═══ GIVEN ENTRIES ═══

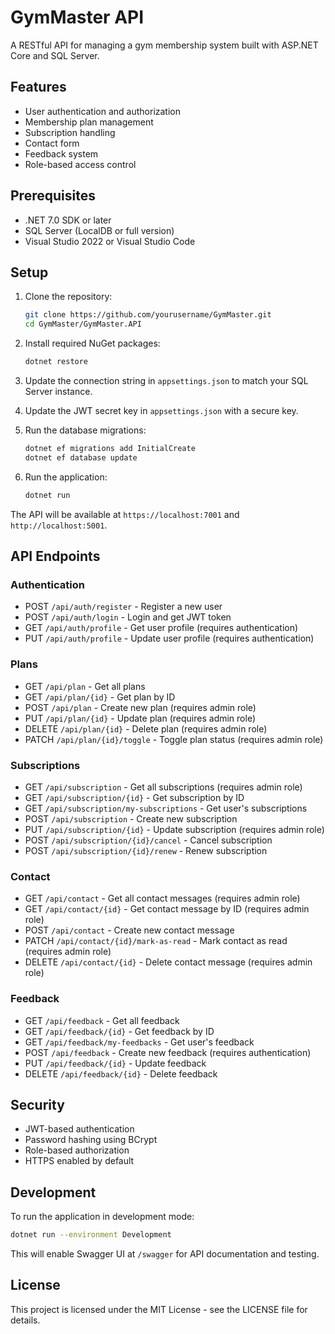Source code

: # GymMaster API

A RESTful API for managing a gym membership system built with ASP.NET Core and SQL Server.

## Features

- User authentication and authorization
- Membership plan management
- Subscription handling
- Contact form
- Feedback system
- Role-based access control

## Prerequisites

- .NET 7.0 SDK or later
- SQL Server (LocalDB or full version)
- Visual Studio 2022 or Visual Studio Code

## Setup

1. Clone the repository:
   ```bash
   git clone https://github.com/yourusername/GymMaster.git
   cd GymMaster/GymMaster.API
   ```

2. Install required NuGet packages:
   ```bash
   dotnet restore
   ```

3. Update the connection string in `appsettings.json` to match your SQL Server instance.

4. Update the JWT secret key in `appsettings.json` with a secure key.

5. Run the database migrations:
   ```bash
   dotnet ef migrations add InitialCreate
   dotnet ef database update
   ```

6. Run the application:
   ```bash
   dotnet run
   ```

The API will be available at `https://localhost:7001` and `http://localhost:5001`.

## API Endpoints

### Authentication
- POST `/api/auth/register` - Register a new user
- POST `/api/auth/login` - Login and get JWT token
- GET `/api/auth/profile` - Get user profile (requires authentication)
- PUT `/api/auth/profile` - Update user profile (requires authentication)

### Plans
- GET `/api/plan` - Get all plans
- GET `/api/plan/{id}` - Get plan by ID
- POST `/api/plan` - Create new plan (requires admin role)
- PUT `/api/plan/{id}` - Update plan (requires admin role)
- DELETE `/api/plan/{id}` - Delete plan (requires admin role)
- PATCH `/api/plan/{id}/toggle` - Toggle plan status (requires admin role)

### Subscriptions
- GET `/api/subscription` - Get all subscriptions (requires admin role)
- GET `/api/subscription/{id}` - Get subscription by ID
- GET `/api/subscription/my-subscriptions` - Get user's subscriptions
- POST `/api/subscription` - Create new subscription
- PUT `/api/subscription/{id}` - Update subscription (requires admin role)
- POST `/api/subscription/{id}/cancel` - Cancel subscription
- POST `/api/subscription/{id}/renew` - Renew subscription

### Contact
- GET `/api/contact` - Get all contact messages (requires admin role)
- GET `/api/contact/{id}` - Get contact message by ID (requires admin role)
- POST `/api/contact` - Create new contact message
- PATCH `/api/contact/{id}/mark-as-read` - Mark contact as read (requires admin role)
- DELETE `/api/contact/{id}` - Delete contact message (requires admin role)

### Feedback
- GET `/api/feedback` - Get all feedback
- GET `/api/feedback/{id}` - Get feedback by ID
- GET `/api/feedback/my-feedbacks` - Get user's feedback
- POST `/api/feedback` - Create new feedback (requires authentication)
- PUT `/api/feedback/{id}` - Update feedback
- DELETE `/api/feedback/{id}` - Delete feedback

## Security

- JWT-based authentication
- Password hashing using BCrypt
- Role-based authorization
- HTTPS enabled by default

## Development

To run the application in development mode:

```bash
dotnet run --environment Development
```

This will enable Swagger UI at `/swagger` for API documentation and testing.

## License

This project is licensed under the MIT License - see the LICENSE file for details. 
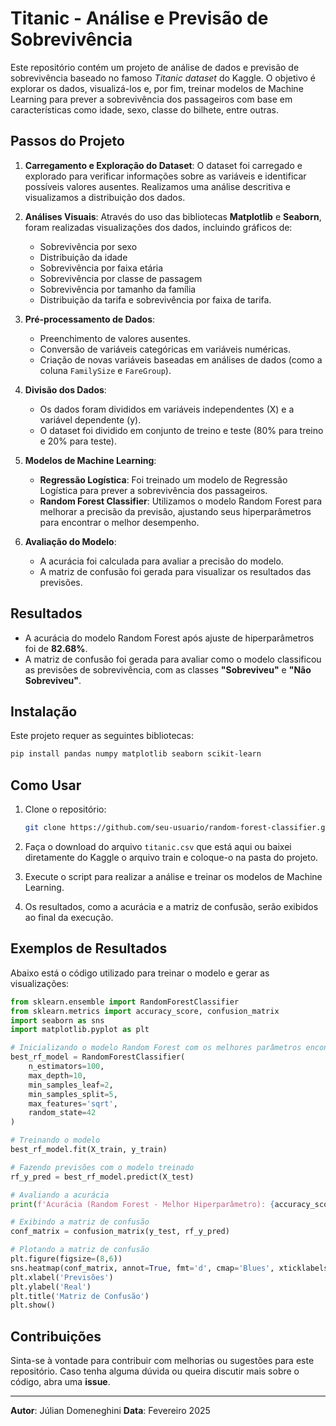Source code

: # Titanic - Análise e Previsão de Sobrevivência

Este repositório contém um projeto de análise de dados e previsão de sobrevivência baseado no famoso *Titanic dataset* do Kaggle. O objetivo é explorar os dados, visualizá-los e, por fim, treinar modelos de Machine Learning para prever a sobrevivência dos passageiros com base em características como idade, sexo, classe do bilhete, entre outras.

## Passos do Projeto

1. **Carregamento e Exploração do Dataset**:
   O dataset foi carregado e explorado para verificar informações sobre as variáveis e identificar possíveis valores ausentes. Realizamos uma análise descritiva e visualizamos a distribuição dos dados.

2. **Análises Visuais**:
   Através do uso das bibliotecas **Matplotlib** e **Seaborn**, foram realizadas visualizações dos dados, incluindo gráficos de:
   - Sobrevivência por sexo
   - Distribuição da idade
   - Sobrevivência por faixa etária
   - Sobrevivência por classe de passagem
   - Sobrevivência por tamanho da família
   - Distribuição da tarifa e sobrevivência por faixa de tarifa.

3. **Pré-processamento de Dados**:
   - Preenchimento de valores ausentes.
   - Conversão de variáveis categóricas em variáveis numéricas.
   - Criação de novas variáveis baseadas em análises de dados (como a coluna `FamilySize` e `FareGroup`).

4. **Divisão dos Dados**:
   - Os dados foram divididos em variáveis independentes (X) e a variável dependente (y).
   - O dataset foi dividido em conjunto de treino e teste (80% para treino e 20% para teste).

5. **Modelos de Machine Learning**:
   - **Regressão Logística**: Foi treinado um modelo de Regressão Logística para prever a sobrevivência dos passageiros.
   - **Random Forest Classifier**: Utilizamos o modelo Random Forest para melhorar a precisão da previsão, ajustando seus hiperparâmetros para encontrar o melhor desempenho.

6. **Avaliação do Modelo**:
   - A acurácia foi calculada para avaliar a precisão do modelo.
   - A matriz de confusão foi gerada para visualizar os resultados das previsões.

## Resultados

- A acurácia do modelo Random Forest após ajuste de hiperparâmetros foi de **82.68%**.
- A matriz de confusão foi gerada para avaliar como o modelo classificou as previsões de sobrevivência, com as classes **"Sobreviveu"** e **"Não Sobreviveu"**.

## Instalação

Este projeto requer as seguintes bibliotecas:

```bash
pip install pandas numpy matplotlib seaborn scikit-learn
```

## Como Usar

1. Clone o repositório:

   ```bash
   git clone https://github.com/seu-usuario/random-forest-classifier.git
   ```

2. Faça o download do arquivo `titanic.csv` que está aqui ou baixei diretamente do Kaggle o arquivo train e coloque-o na pasta do projeto.

3. Execute o script para realizar a análise e treinar os modelos de Machine Learning.

4. Os resultados, como a acurácia e a matriz de confusão, serão exibidos ao final da execução.

## Exemplos de Resultados

Abaixo está o código utilizado para treinar o modelo e gerar as visualizações:

```python
from sklearn.ensemble import RandomForestClassifier
from sklearn.metrics import accuracy_score, confusion_matrix
import seaborn as sns
import matplotlib.pyplot as plt

# Inicializando o modelo Random Forest com os melhores parâmetros encontrados
best_rf_model = RandomForestClassifier(
    n_estimators=100,
    max_depth=10,
    min_samples_leaf=2,
    min_samples_split=5,
    max_features='sqrt',
    random_state=42
)

# Treinando o modelo
best_rf_model.fit(X_train, y_train)

# Fazendo previsões com o modelo treinado
rf_y_pred = best_rf_model.predict(X_test)

# Avaliando a acurácia
print(f'Acurácia (Random Forest - Melhor Hiperparâmetro): {accuracy_score(y_test, rf_y_pred)}')

# Exibindo a matriz de confusão
conf_matrix = confusion_matrix(y_test, rf_y_pred)

# Plotando a matriz de confusão
plt.figure(figsize=(8,6))
sns.heatmap(conf_matrix, annot=True, fmt='d', cmap='Blues', xticklabels=['Não Sobreviveu', 'Sobreviveu'], yticklabels=['Não Sobreviveu', 'Sobreviveu'])
plt.xlabel('Previsões')
plt.ylabel('Real')
plt.title('Matriz de Confusão')
plt.show()
```

## Contribuições

Sinta-se à vontade para contribuir com melhorias ou sugestões para este repositório. Caso tenha alguma dúvida ou queira discutir mais sobre o código, abra uma **issue**.

---

**Autor**: Júlian Domeneghini
**Data**: Fevereiro 2025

═══

Starting at the line that contains "## Passos do Projeto" and stopping after the line that contains "- A acurácia do", write out every line exactly as it appears above, and no other line.

## Passos do Projeto

1. **Carregamento e Exploração do Dataset**:
   O dataset foi carregado e explorado para verificar informações sobre as variáveis e identificar possíveis valores ausentes. Realizamos uma análise descritiva e visualizamos a distribuição dos dados.

2. **Análises Visuais**:
   Através do uso das bibliotecas **Matplotlib** e **Seaborn**, foram realizadas visualizações dos dados, incluindo gráficos de:
   - Sobrevivência por sexo
   - Distribuição da idade
   - Sobrevivência por faixa etária
   - Sobrevivência por classe de passagem
   - Sobrevivência por tamanho da família
   - Distribuição da tarifa e sobrevivência por faixa de tarifa.

3. **Pré-processamento de Dados**:
   - Preenchimento de valores ausentes.
   - Conversão de variáveis categóricas em variáveis numéricas.
   - Criação de novas variáveis baseadas em análises de dados (como a coluna `FamilySize` e `FareGroup`).

4. **Divisão dos Dados**:
   - Os dados foram divididos em variáveis independentes (X) e a variável dependente (y).
   - O dataset foi dividido em conjunto de treino e teste (80% para treino e 20% para teste).

5. **Modelos de Machine Learning**:
   - **Regressão Logística**: Foi treinado um modelo de Regressão Logística para prever a sobrevivência dos passageiros.
   - **Random Forest Classifier**: Utilizamos o modelo Random Forest para melhorar a precisão da previsão, ajustando seus hiperparâmetros para encontrar o melhor desempenho.

6. **Avaliação do Modelo**:
   - A acurácia foi calculada para avaliar a precisão do modelo.
   - A matriz de confusão foi gerada para visualizar os resultados das previsões.

## Resultados

- A acurácia do modelo Random Forest após ajuste de hiperparâmetros foi de **82.68%**.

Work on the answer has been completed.